This is a data management system intended for microscopy images. It consists of two components:
- File storage: Image data is stored both in an AWS S3 bucket named 'czbiohub-imaging', as well as local storage at the Biohub (an IBM ESS) which is assumed to be mounted on the machine you're running imagingDB on. The idea is to have fast and cheap access to data with the local storage, while still having offsite backup taken care of automatically. The S3 portion of the storage could also be used to access your data when not at/vpn connected to the Biohub or to share data with collaborators. The data is synced between local storage and S3 using AWS DataSync on a daily basis. If repurposing this repo, make sure to change storage access points in the DataStorage class.
- A database. We're using an AWS PostgreSQL RDS database, and SQLAchemy for interacting with the database using Python.
A dataset can consist of up to five dimensional image data: x, y, z, channels, timepoints, and positions (FOVs), as well as associated metadata (global for the entire dataset and local for each 2D frame). Each dataset is assumed to have an unique identifier in the form
<ID>-YYYY-MM-DD-HH-MM-SS-<XXXX>
where ID is a project ID (e.g. 'ISP' or 'ML'), followed by a timestamp, and the last section is a four digit serial number.
Below is a visualization of the database schema, generated using eralchemy. The arch on the top of the data_set table should connect parent_id with id, and it also doesn't show foreign keys (dataset_id to id) clearly, other than that it gives an overview of schema.
This is the main table in which every dataset gets an entry. It includes the dataset identifier described above, and you can include strings describing your dataset and the microscope you used if you so like.
You can choose if you'd like to upload your dataset as an uninspected file, or to split it into frames. Each frame is a 2D image encoding the x, y information for each of the other indices slices (z), channels, timepoints and positions (FOVs). This seemed like the most obvious partition into smaller files, and the file storage classes allow you to assemble your frames into up to 5D numpy arrays with the indices you're interested in working with. Another option that would be interesting in exploring is the Zarr storage format and let the user define chunk sizes, however that's future work. Right now 2D frames are stored in the PNG format since that provides good lossless compression.
The timestamp part if the dataset identifier gets stored as a separate datetime column, which allows for quick queries if you're searching for datasets acquired within a certain time window.

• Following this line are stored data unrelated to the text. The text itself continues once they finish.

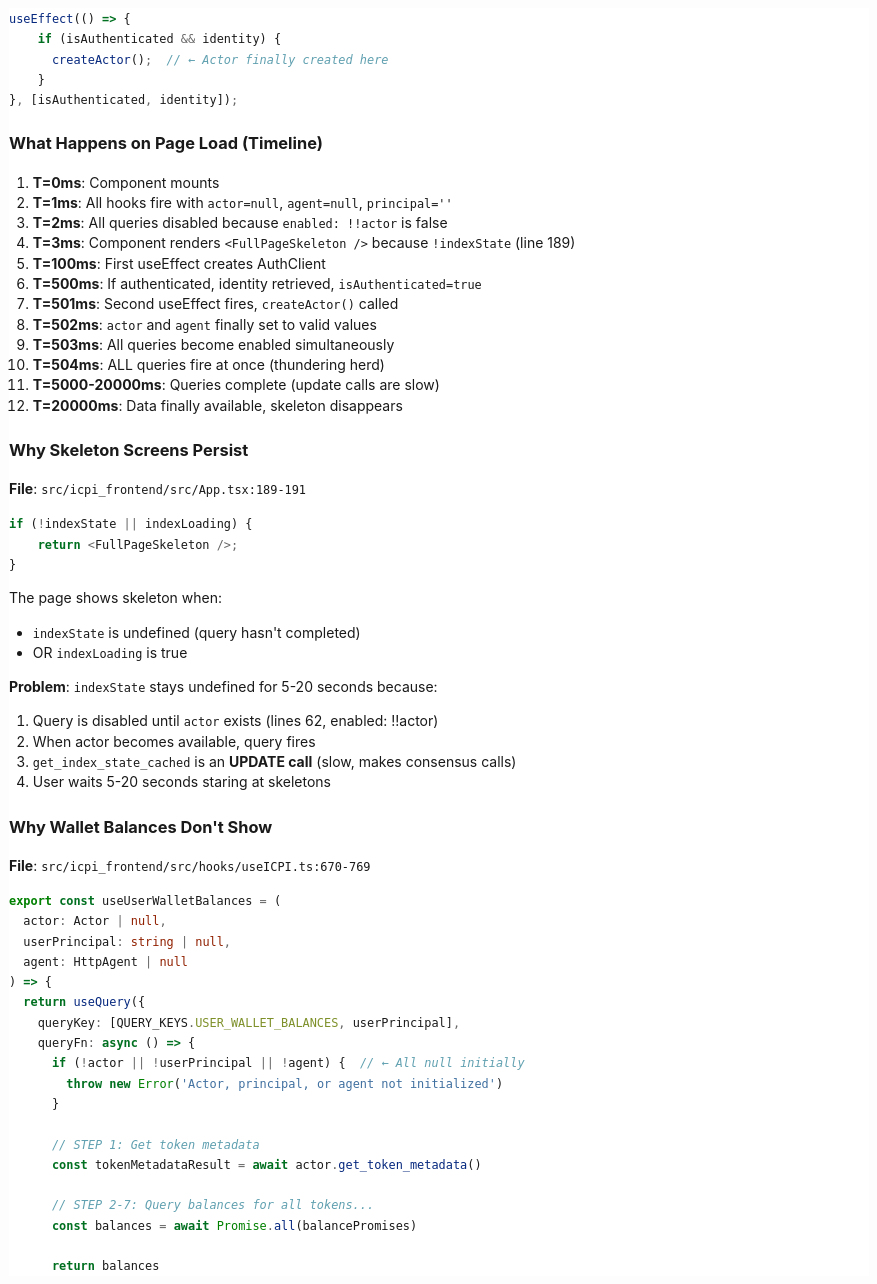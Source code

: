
 ```typescript
useEffect(() => {
    if (isAuthenticated && identity) {
      createActor();  // ← Actor finally created here
    }
}, [isAuthenticated, identity]);
```

### What Happens on Page Load (Timeline)

1. **T=0ms**: Component mounts
2. **T=1ms**: All hooks fire with `actor=null`, `agent=null`, `principal=''`
3. **T=2ms**: All queries disabled because `enabled: !!actor` is false
4. **T=3ms**: Component renders `<FullPageSkeleton />` because `!indexState` (line 189)
5. **T=100ms**: First useEffect creates AuthClient
6. **T=500ms**: If authenticated, identity retrieved, `isAuthenticated=true`
7. **T=501ms**: Second useEffect fires, `createActor()` called
8. **T=502ms**: `actor` and `agent` finally set to valid values
9. **T=503ms**: All queries become enabled simultaneously
10. **T=504ms**: ALL queries fire at once (thundering herd)
11. **T=5000-20000ms**: Queries complete (update calls are slow)
12. **T=20000ms**: Data finally available, skeleton disappears

### Why Skeleton Screens Persist

**File**: `src/icpi_frontend/src/App.tsx:189-191`

```typescript
if (!indexState || indexLoading) {
    return <FullPageSkeleton />;
}
```

The page shows skeleton when:
- `indexState` is undefined (query hasn't completed)
- OR `indexLoading` is true

**Problem**: `indexState` stays undefined for 5-20 seconds because:
1. Query is disabled until `actor` exists (lines 62, enabled: !!actor)
2. When actor becomes available, query fires
3. `get_index_state_cached` is an **UPDATE call** (slow, makes consensus calls)
4. User waits 5-20 seconds staring at skeletons

### Why Wallet Balances Don't Show

**File**: `src/icpi_frontend/src/hooks/useICPI.ts:670-769`

```typescript
export const useUserWalletBalances = (
  actor: Actor | null,
  userPrincipal: string | null,
  agent: HttpAgent | null
) => {
  return useQuery({
    queryKey: [QUERY_KEYS.USER_WALLET_BALANCES, userPrincipal],
    queryFn: async () => {
      if (!actor || !userPrincipal || !agent) {  // ← All null initially
        throw new Error('Actor, principal, or agent not initialized')
      }

      // STEP 1: Get token metadata
      const tokenMetadataResult = await actor.get_token_metadata()

      // STEP 2-7: Query balances for all tokens...
      const balances = await Promise.all(balancePromises)

      return balances
```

If you have datasets that are related to each other, you also have the option to link them using the parent_id column. An example use case is if you have uploaded an imaging dataset, and you have acquired some other type of measurements of the same dataset that is stored in a different type of file (see the bottom of this notebook for an example).
If a dataset consists of one file, this will be uploaded to storage as is. The storage directory will be raw_frames/dataset_serial/ and the file will keep its original file name. A SHA-256 hash is computed during upload and is stored to check for future file corruption.
If choosing to split your dataset into frames, this table will provide you with a global summary of your dataset such as total number of frames, frame shape and type, as well as how many (z, channel, time, position) indices there are, directory location of image data in storage. as well as other metadata found in the header stored in a queryable JSONB column.
This table has a many to one mapping with frames_global, and it encodes indices and metadata for individual frames. A SHA-256 hash is also computed during upload and stored in a column here to ensure that potential data corruption does not go undetected.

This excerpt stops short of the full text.